My first year of graduate school is coming to a close. In several classes, I was asked a seemly innocent and easy question — why do you write?
When I first saw the journal prompt, I thought, “I know why I write.” Then I opened up a word document to begin the journal for the class only to realize I had several ideas as to why I wrote, but nothing definitive. This was shocking considering I love fiction writing, was a print journalist and a social media manager for over a decade, and decided to get my master’s degree in creative writing.
Going through the various classes helped me better understand myself. They helped better define my passion and narrow my focus so I could tell the world why I write with confidence. This is what I arrived at:
I learned a long time ago as a young journalist persistence was the key to most everything. If I wasn’t willing to actively pursue connections and then utilize them, I wasn’t going to get very far. Working for a small, hyper-local newspaper also exposed me to public opinion. When the public loved what I wrote, I heard about it occasionally, but when they hated something, my inbox and my voicemail were full.
It was during this time I learned to have a thick skin. Not everyone would love everything I wrote, and some people made it their mission to find fault in everything. It taught me to write the very best version of a piece and then move on.
Fiction writing is something I have always loved. I loved telling stories, and I loved writing. In college, I wrote screenplays when I was getting my BA. I always had a million story ideas. Then I connected with a movie producer as a young journalist. He wanted to add me to his writing team in his small film company. He told me I didn’t really need to write; I just needed to be the idea person, outline these stories, and work through the plot holes because that was my strength. He explained I wasn’t a big detail person and it reflected in my screenplays, but it was ok because my ideas were fantastic.
That comment stuck with me for almost a decade. And in ways, I let it define me and used it as a reason to hold myself back. I’m an idea person, but not a detail person. As I moved from screenplays to novels, I wrote book after book. To date, I have finished writing four novels and some fifteen screenplays all while working full-time and raising my autistic son. But I never shared any of my work outside of contests because I never thought it was good enough. I wasn’t a detail person. It wasn’t until my work at a TV station as the digital media manager in charge of all online stories and content that I began to realize that maybe I was a detail person.
Everyone said they wished they could be as strong a writer as I am or told me I needed to teach the young reporters how to write as strong as I did.
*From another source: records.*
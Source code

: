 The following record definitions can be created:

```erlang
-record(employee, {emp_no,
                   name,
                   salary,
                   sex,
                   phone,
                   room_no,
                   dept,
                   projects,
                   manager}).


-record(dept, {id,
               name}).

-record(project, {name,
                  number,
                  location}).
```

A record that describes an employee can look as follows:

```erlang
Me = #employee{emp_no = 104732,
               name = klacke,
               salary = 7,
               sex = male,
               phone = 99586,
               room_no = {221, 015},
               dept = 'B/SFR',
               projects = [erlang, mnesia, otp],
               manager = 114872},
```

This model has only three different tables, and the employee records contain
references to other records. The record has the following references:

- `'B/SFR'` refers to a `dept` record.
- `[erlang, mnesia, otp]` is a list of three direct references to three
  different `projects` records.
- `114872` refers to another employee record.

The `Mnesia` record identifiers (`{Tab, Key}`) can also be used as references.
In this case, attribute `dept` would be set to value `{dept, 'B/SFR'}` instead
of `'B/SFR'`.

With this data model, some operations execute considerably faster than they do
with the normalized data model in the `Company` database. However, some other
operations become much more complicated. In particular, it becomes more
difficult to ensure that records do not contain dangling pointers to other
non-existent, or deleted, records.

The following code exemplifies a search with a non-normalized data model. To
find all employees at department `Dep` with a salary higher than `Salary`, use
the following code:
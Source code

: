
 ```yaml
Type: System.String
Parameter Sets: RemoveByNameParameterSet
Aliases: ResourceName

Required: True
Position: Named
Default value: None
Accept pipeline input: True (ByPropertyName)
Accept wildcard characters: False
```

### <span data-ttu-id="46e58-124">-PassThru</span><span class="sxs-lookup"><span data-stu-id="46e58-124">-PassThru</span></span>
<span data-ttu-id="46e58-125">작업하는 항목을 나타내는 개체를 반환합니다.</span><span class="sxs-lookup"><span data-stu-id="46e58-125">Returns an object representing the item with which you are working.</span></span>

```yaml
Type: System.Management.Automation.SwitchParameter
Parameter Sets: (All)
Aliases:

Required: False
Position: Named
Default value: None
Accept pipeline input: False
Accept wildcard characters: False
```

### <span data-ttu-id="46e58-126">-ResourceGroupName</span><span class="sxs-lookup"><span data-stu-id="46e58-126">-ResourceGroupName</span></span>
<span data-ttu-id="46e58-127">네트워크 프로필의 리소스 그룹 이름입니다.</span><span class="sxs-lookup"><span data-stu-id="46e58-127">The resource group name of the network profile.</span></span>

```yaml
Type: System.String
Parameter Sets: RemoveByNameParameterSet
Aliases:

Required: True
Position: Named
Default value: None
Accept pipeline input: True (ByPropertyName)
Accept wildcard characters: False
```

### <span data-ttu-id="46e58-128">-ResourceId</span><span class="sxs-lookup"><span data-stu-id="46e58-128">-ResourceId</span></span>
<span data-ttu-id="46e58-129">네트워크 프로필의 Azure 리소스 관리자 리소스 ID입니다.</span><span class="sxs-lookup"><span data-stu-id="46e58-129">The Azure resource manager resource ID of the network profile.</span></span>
Most importantly, how to capture the details the way I did. That job was the worst job of my entire life, and to this day I still regret taking it, but I did confront the notion I wasn’t a detail person head-on. And I won. So for that, I’m grateful.
I realized that comment hadn’t kept me from writing, rather it had kept me from sharing my creative work with the world. I started going over my stories and realized grammar isn’t my strong suit, and truthfully, it never was. That doesn’t mean I can’t improve, and there are people out there who do know grammar better than I do and I can hire them. When I was accepted into Lindenwood, I realized if I had been completely unfortunate in writing, I probably wouldn’t have been accepted into such a prestigious writing program. There has to be some spark of talent for writing somewhere, otherwise, I’d be a waste of everyone’s time.
So, you’re saying to yourself, all this is wonderful, but why do you write?
I write because I love it. I write because I couldn’t imagine my life without it. I write because even when I was in jobs I disliked, working with people I loathed, I wrote hoping one day I would decide to take the plunge and share my work with the world. I write because of the example I wish to set for my son — you miss 100% of the shots you don’t take. Well, for us writers, you miss 100% of the readers you may have had if you never set aside the fear of judgment and the unknown, and jump off the cliff.
It’s scary when first jumping because the hours are long. There is a ton of effort for very little reward. Most people pull the ripcord on the parachute at this point. For those of us who stay, those of us who persevere, we earn the title of writer. We find our wings and soar as the fruits of our labor begin to pay dividends. It’s small at first, but over time those dividends will grow. All you have to do is keep moving forward.